• YOUR INSTRUCTIONS
Reproduce every record verbatim but drop the pictures.

• EXTRACTED MATERIAL
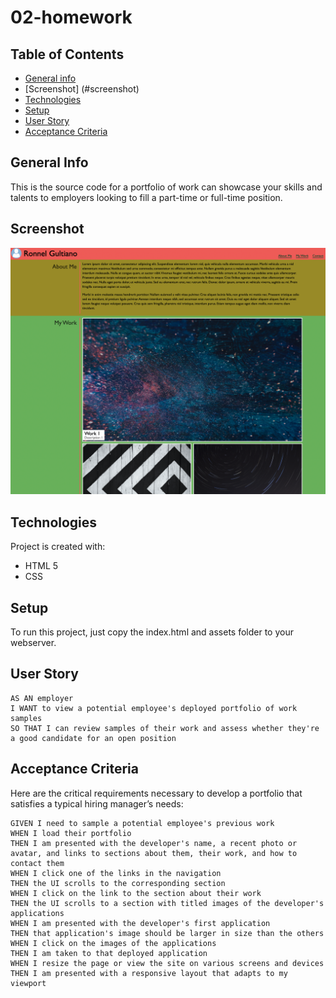 # 02-homework


## Table of Contents
* [General info](#general-info)
* [Screenshot] (#screenshot)
* [Technologies](#technologies)
* [Setup](#setup)
* [User Story](#User-Story)
* [Acceptance Criteria](#Acceptance-Criteria)

## General Info
This is the source code for a portfolio of work can showcase your skills and talents to employers looking to fill a part-time or full-time position. 

## Screenshot
![Screenshot of the Portfolio Page](Screenshot-1.png "Screenshot of the Portfolio")

## Technologies
Project is created with:
* HTML 5
* CSS

## Setup
To run this project, just copy the index.html and assets folder to your webserver.

## User Story

```
AS AN employer
I WANT to view a potential employee's deployed portfolio of work samples
SO THAT I can review samples of their work and assess whether they're a good candidate for an open position
```


## Acceptance Criteria

Here are the critical requirements necessary to develop a portfolio that satisfies a typical hiring manager’s needs:

```
GIVEN I need to sample a potential employee's previous work
WHEN I load their portfolio
THEN I am presented with the developer's name, a recent photo or avatar, and links to sections about them, their work, and how to contact them
WHEN I click one of the links in the navigation
THEN the UI scrolls to the corresponding section
WHEN I click on the link to the section about their work
THEN the UI scrolls to a section with titled images of the developer's applications
WHEN I am presented with the developer's first application
THEN that application's image should be larger in size than the others
WHEN I click on the images of the applications
THEN I am taken to that deployed application
WHEN I resize the page or view the site on various screens and devices
THEN I am presented with a responsive layout that adapts to my viewport
```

• ANSWER BOX
 # 02-homework


## Table of Contents
* [General info](#general-info)
* [Screenshot] (#screenshot)
* [Technologies](#technologies)
* [Setup](#setup)
* [User Story](#User-Story)
* [Acceptance Criteria](#Acceptance-Criteria)

## General Info
This is the source code for a portfolio of work can showcase your skills and talents to employers looking to fill a part-time or full-time position. 

## Screenshot
![Screenshot of the Portfolio Page](Screenshot-1.png "Screenshot of the Portfolio")

## Technologies
Project is created with:
* HTML 5
* CSS

## Setup
To run this project, just copy the index.html and assets folder to your webserver.

## User Story

```
AS AN employer
I WANT to view a potential employee's deployed portfolio of work samples
SO THAT I can review samples of their work and assess whether they're a good candidate for an open position
```


## Acceptance Criteria

Here are the critical requirements necessary to develop a portfolio that satisfies a typical hiring manager’s needs:

```
GIVEN I need to sample a potential employee's previous work
WHEN I load their portfolio
THEN I am presented with the developer's name, a recent photo or avatar, and links to sections about them, their work, and how to contact them
WHEN I click one of the links in the navigation
THEN the UI scrolls to the corresponding section
WHEN I click on the link to the section about their work
THEN the UI scrolls to a section with titled images of the developer's applications
WHEN I am presented with the developer's first application
THEN that application's image should be larger in size than the others
WHEN I click on the images of the applications
THEN I am taken to that deployed application
WHEN I resize the page or view the site on various screens and devices
THEN I am presented with a responsive layout that adapts to my viewport
```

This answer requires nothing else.